Wednesday, September 16, 2009

More of God


The goal of the Christian life is not the absence or management of sin, but a deeper intimacy and relationship with God. We don't experience more of God by sinning less, we experience less of sin by giving ourselves more to God. -Pastor Wayne

What do you think? Please click "Comments" 6 to leave yours.

10 comments:

Ian said...

i think is what a lot of Christians need to hear. A lot of the time people choose to try and do good deeds, and try and live these perfect lives without ever resizing that it is something not possible. Giving your self to God completely is the only true and real way to start to have the "Perfect life". it's not about being perfect though, it is about fallowing God with all of your heart, in pursuit of becoming just a little more Christ like every day.

Bob McL. said...

I am convinced more and more each day that we were created first and foremost for a loving relationship with God. God's grace, which allows us to put sin behind us, is based on love. We are reminded in 1 John 4 that "God is love. Whoever lives in love lives in God, and God in them." Seeking that intimacy with God is the greatest act of repentance we can offer.

JC said...

I think that when the book is closed on America and Christianity that one of the more damning chapters will be on the introduction of the consumerist model, personal relationship, I do therefore God does mentality. I am sad to say that will probably not be a happy chapter. This statement in my mind is born from that and stands as a witness to the truest sense of how to live into the call of Christ. Bob is right and I love the 1 John God is love and those that abide in love abide in God and God abides in them.

Not if I manage my accounts but if I live in total Christ like 2 Philippians modeled love having the same mind as in Christ Jesus.

Les said...

I couldn't agree more. Managing sin is that which none of us are able to do. The answer is getting closer to Jesus.

George said...

I like it, Wayne. Why do we try and manage sin? Jesus already "managed it", so to speak. I have always liked Piper's phrase, taken from Jonathan Edwards that "God is most glorified when we are most satisfied in him." Managing our sin does not cause us to be satisfied in him. But when we find our goal to be our being satisfied in Him, our penchant for sinning diminishes and God is glorified.

Dorin said...

There is a place on the history timeline of my life called "The Point of No Return". This was my mindful surrender, willfully trying to stomp out the wishy-washy giving of then taking back control of this life. I stress the word trying here because as Ian pointed out, there is no such thing as a perfect spritual walk.

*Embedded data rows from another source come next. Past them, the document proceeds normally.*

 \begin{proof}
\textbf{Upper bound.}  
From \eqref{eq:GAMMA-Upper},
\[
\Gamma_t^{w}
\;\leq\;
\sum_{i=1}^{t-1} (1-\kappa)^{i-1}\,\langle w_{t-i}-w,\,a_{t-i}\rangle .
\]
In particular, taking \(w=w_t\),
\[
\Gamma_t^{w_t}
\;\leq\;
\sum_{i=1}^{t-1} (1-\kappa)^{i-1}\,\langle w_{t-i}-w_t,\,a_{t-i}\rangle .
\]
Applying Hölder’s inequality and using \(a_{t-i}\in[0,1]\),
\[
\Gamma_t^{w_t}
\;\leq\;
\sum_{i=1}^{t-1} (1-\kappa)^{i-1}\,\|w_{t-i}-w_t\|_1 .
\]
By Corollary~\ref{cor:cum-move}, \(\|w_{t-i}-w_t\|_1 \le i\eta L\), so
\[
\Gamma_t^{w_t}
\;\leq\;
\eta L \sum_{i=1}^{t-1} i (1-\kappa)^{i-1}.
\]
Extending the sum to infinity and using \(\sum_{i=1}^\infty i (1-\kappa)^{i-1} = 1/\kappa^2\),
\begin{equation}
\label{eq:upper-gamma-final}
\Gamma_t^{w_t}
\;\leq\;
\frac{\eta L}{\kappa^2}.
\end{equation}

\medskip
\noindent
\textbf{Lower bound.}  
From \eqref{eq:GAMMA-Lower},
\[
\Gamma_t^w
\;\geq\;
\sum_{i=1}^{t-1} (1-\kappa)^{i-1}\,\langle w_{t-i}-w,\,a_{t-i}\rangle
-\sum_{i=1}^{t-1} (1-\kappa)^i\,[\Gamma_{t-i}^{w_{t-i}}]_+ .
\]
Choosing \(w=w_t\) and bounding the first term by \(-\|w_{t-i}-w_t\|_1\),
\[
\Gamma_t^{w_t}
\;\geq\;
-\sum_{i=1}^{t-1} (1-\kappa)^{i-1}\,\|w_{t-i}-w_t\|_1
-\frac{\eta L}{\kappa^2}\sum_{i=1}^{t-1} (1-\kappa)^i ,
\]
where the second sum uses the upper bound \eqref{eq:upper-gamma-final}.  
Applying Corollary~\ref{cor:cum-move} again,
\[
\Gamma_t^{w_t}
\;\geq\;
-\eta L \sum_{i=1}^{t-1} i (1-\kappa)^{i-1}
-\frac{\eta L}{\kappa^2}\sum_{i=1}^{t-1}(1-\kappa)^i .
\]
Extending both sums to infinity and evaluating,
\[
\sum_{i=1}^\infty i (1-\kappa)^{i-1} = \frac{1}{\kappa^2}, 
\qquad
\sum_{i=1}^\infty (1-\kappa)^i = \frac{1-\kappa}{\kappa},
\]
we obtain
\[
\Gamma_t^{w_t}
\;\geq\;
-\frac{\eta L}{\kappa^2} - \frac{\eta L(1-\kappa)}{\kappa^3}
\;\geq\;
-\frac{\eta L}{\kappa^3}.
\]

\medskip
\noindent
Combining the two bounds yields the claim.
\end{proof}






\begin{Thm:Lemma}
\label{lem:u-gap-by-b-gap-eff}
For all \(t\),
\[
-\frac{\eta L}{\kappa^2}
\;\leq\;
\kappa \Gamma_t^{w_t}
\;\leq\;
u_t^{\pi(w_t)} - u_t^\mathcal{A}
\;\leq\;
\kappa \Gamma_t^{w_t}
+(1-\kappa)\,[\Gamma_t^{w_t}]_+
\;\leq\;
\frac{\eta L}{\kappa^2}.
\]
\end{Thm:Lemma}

There is however the proof positive of a Loving Father peering into the heart of a child and knowing they are His. He sees that when the child quiets down enough to listen, the child's heart swells and aches with a longing to be closer, and the ache becomes a tear rimmed eye that glistens with overwhelming joy and gratefulness.

It's a beautiful, ever growing love that has no other possible outcome or outlet then to love others and to serve. Following Him...the point of no return for me was a transformation. A coming outside of self and joining a stream or rythem of ever growing love.

Steve said...

YES! Walking away from something doesn't motivate for long - only long enough to feel like you are out of the crisis. But walking toward something pulls us in...experiencing more of the living God brings us in relationship. This is the only way to usher in true, persistent transformation.

Peggy said...

When I read your statement something inside clicked and settled. Yeah, I heard my heart say. That's it. That's what God wants.

Mike Cooke said...

I couldn't agree more. Dallas Willard talks about the inadequacy of "the gospel of sin management" and you've captured that better in those two sentences than anything else I've read on this topic.

As I watch myself and others, I'm more convinced every day that there is a constant temptation to be lured away from a relational understanding of our faith. There is a constant tug towards reducing it all to principles and programs that we must master and perfect to be right with God. John Eldredge calls it "the gospel of tips and techniques" and it is a poor (actually, a demonic) substitute for a relationship with the LIVING God.

If someone wants the programatic approach, it is available in any number of religions: the eightfold path of Buddism or the five pillars of Islam or the Law of Judiasm. I'm passionate about seeing Christians grow in the life-giving relational understanding of their faith.

Curtis said...

With Arabs reproducing at 8.8:1 and the rest of civilization, white or black reproducing at an unsustailnable rate of 1.25:1, NO other religon including Christianity will ever dominate Islam. Bob McL is right, best one can do is strive to know Christ as best you can in your own lifetime.